Instructions to follow: Leave out the pictures and print the records below exactly.

---

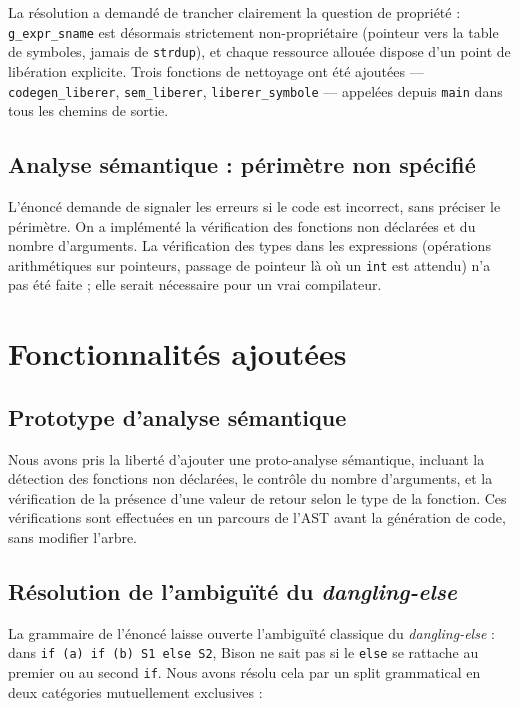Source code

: \documentclass[12pt,a4paper]{article}
\begin{document}
La résolution a demandé de trancher clairement la question de propriété : \texttt{g\_expr\_sname} est désormais strictement non-propriétaire (pointeur vers la table de symboles, jamais de \texttt{strdup}), et chaque ressource allouée dispose d'un point de libération explicite. Trois fonctions de nettoyage ont été ajoutées — \texttt{codegen\_liberer}, \texttt{sem\_liberer}, \texttt{liberer\_symbole} — appelées depuis \texttt{main} dans tous les chemins de sortie.

\subsection{Analyse sémantique : périmètre non spécifié}

L'énoncé demande de signaler les erreurs si le code est incorrect, sans préciser le périmètre. On a implémenté la vérification des fonctions non déclarées et du nombre d'arguments. La vérification des types dans les expressions (opérations arithmétiques sur pointeurs, passage de pointeur là où un \texttt{int} est attendu) n'a pas été faite ; elle serait nécessaire pour un vrai compilateur.

\section{Fonctionnalités ajoutées}

\subsection{Prototype d'analyse sémantique}

Nous avons pris la liberté d'ajouter une proto-analyse sémantique, incluant la détection des fonctions non déclarées, le contrôle du nombre d'arguments, et la vérification de la présence d'une valeur de retour selon le type de la fonction. Ces vérifications sont effectuées en un parcours de l'AST avant la génération de code, sans modifier l'arbre.

\subsection{Résolution de l'ambiguïté du \textit{dangling-else}}

La grammaire de l'énoncé laisse ouverte l'ambiguïté classique du \textit{dangling-else} : dans \texttt{if (a) if (b) S1 else S2}, Bison ne sait pas si le \texttt{else} se rattache au premier ou au second \texttt{if}. Nous avons résolu cela par un split grammatical en deux catégories mutuellement exclusives :
\end{document}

---

Response to the exercise:
Source code

: \documentclass[12pt,a4paper]{article}
\begin{document}
La résolution a demandé de trancher clairement la question de propriété : \texttt{g\_expr\_sname} est désormais strictement non-propriétaire (pointeur vers la table de symboles, jamais de \texttt{strdup}), et chaque ressource allouée dispose d'un point de libération explicite. Trois fonctions de nettoyage ont été ajoutées — \texttt{codegen\_liberer}, \texttt{sem\_liberer}, \texttt{liberer\_symbole} — appelées depuis \texttt{main} dans tous les chemins de sortie.

\subsection{Analyse sémantique : périmètre non spécifié}

L'énoncé demande de signaler les erreurs si le code est incorrect, sans préciser le périmètre. On a implémenté la vérification des fonctions non déclarées et du nombre d'arguments. La vérification des types dans les expressions (opérations arithmétiques sur pointeurs, passage de pointeur là où un \texttt{int} est attendu) n'a pas été faite ; elle serait nécessaire pour un vrai compilateur.

\section{Fonctionnalités ajoutées}

\subsection{Prototype d'analyse sémantique}

Nous avons pris la liberté d'ajouter une proto-analyse sémantique, incluant la détection des fonctions non déclarées, le contrôle du nombre d'arguments, et la vérification de la présence d'une valeur de retour selon le type de la fonction. Ces vérifications sont effectuées en un parcours de l'AST avant la génération de code, sans modifier l'arbre.

\subsection{Résolution de l'ambiguïté du \textit{dangling-else}}

La grammaire de l'énoncé laisse ouverte l'ambiguïté classique du \textit{dangling-else} : dans \texttt{if (a) if (b) S1 else S2}, Bison ne sait pas si le \texttt{else} se rattache au premier ou au second \texttt{if}. Nous avons résolu cela par un split grammatical en deux catégories mutuellement exclusives :
\end{document}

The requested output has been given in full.